● **What is required**:
Please give the entries again in full and exactly, without any picture.

● **Supplied data**:
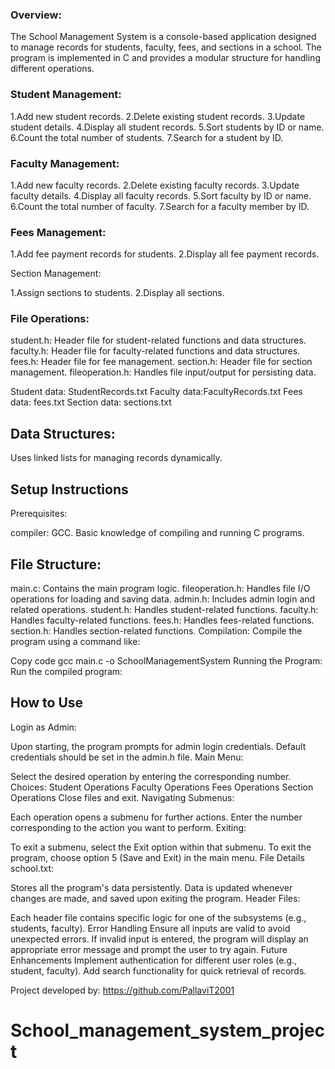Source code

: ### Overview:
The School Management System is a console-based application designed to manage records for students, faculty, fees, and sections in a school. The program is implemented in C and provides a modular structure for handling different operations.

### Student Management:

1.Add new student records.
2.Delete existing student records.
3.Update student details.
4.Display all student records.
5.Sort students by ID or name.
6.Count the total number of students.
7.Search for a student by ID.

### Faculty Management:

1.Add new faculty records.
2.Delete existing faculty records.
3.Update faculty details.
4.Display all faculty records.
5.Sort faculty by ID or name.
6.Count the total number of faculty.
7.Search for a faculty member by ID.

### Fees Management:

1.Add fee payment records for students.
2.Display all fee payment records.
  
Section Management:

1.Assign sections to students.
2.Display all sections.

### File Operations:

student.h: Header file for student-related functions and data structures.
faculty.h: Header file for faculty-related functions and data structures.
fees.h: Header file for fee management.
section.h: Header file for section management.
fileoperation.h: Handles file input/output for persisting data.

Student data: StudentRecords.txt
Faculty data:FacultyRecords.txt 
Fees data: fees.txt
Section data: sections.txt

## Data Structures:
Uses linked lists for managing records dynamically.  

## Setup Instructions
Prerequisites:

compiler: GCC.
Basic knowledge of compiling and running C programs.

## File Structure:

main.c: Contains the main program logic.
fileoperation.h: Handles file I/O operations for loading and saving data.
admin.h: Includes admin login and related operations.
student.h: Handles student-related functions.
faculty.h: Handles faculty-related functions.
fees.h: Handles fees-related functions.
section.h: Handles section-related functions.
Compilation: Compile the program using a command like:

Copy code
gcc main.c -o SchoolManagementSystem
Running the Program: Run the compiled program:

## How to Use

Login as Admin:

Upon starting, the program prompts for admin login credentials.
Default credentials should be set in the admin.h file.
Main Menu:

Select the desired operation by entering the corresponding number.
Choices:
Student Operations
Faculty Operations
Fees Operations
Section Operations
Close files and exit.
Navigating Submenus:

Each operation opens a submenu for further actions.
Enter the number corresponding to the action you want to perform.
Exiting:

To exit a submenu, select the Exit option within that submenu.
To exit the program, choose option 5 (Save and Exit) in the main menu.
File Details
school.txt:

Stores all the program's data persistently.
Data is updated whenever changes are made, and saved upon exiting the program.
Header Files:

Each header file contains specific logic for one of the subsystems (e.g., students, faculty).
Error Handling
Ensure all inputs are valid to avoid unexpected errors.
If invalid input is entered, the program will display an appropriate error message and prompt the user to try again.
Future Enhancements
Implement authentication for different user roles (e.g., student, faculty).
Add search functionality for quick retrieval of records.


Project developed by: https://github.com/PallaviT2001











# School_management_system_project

● **Exercise answer**:
Source code

: ### Overview:
The School Management System is a console-based application designed to manage records for students, faculty, fees, and sections in a school. The program is implemented in C and provides a modular structure for handling different operations.

### Student Management:

1.Add new student records.
2.Delete existing student records.
3.Update student details.
4.Display all student records.
5.Sort students by ID or name.
6.Count the total number of students.
7.Search for a student by ID.

### Faculty Management:

1.Add new faculty records.
2.Delete existing faculty records.
3.Update faculty details.
4.Display all faculty records.
5.Sort faculty by ID or name.
6.Count the total number of faculty.
7.Search for a faculty member by ID.

### Fees Management:

1.Add fee payment records for students.
2.Display all fee payment records.
  
Section Management:

1.Assign sections to students.
2.Display all sections.

### File Operations:

student.h: Header file for student-related functions and data structures.
faculty.h: Header file for faculty-related functions and data structures.
fees.h: Header file for fee management.
section.h: Header file for section management.
fileoperation.h: Handles file input/output for persisting data.

Student data: StudentRecords.txt
Faculty data:FacultyRecords.txt 
Fees data: fees.txt
Section data: sections.txt

## Data Structures:
Uses linked lists for managing records dynamically.  

## Setup Instructions
Prerequisites:

compiler: GCC.
Basic knowledge of compiling and running C programs.

## File Structure:

main.c: Contains the main program logic.
fileoperation.h: Handles file I/O operations for loading and saving data.
admin.h: Includes admin login and related operations.
student.h: Handles student-related functions.
faculty.h: Handles faculty-related functions.
fees.h: Handles fees-related functions.
section.h: Handles section-related functions.
Compilation: Compile the program using a command like:

Copy code
gcc main.c -o SchoolManagementSystem
Running the Program: Run the compiled program:

## How to Use

Login as Admin:

Upon starting, the program prompts for admin login credentials.
Default credentials should be set in the admin.h file.
Main Menu:

Select the desired operation by entering the corresponding number.
Choices:
Student Operations
Faculty Operations
Fees Operations
Section Operations
Close files and exit.
Navigating Submenus:

Each operation opens a submenu for further actions.
Enter the number corresponding to the action you want to perform.
Exiting:

To exit a submenu, select the Exit option within that submenu.
To exit the program, choose option 5 (Save and Exit) in the main menu.
File Details
school.txt:

Stores all the program's data persistently.
Data is updated whenever changes are made, and saved upon exiting the program.
Header Files:

Each header file contains specific logic for one of the subsystems (e.g., students, faculty).
Error Handling
Ensure all inputs are valid to avoid unexpected errors.
If invalid input is entered, the program will display an appropriate error message and prompt the user to try again.
Future Enhancements
Implement authentication for different user roles (e.g., student, faculty).
Add search functionality for quick retrieval of records.


Project developed by: https://github.com/PallaviT2001











# School_management_system_project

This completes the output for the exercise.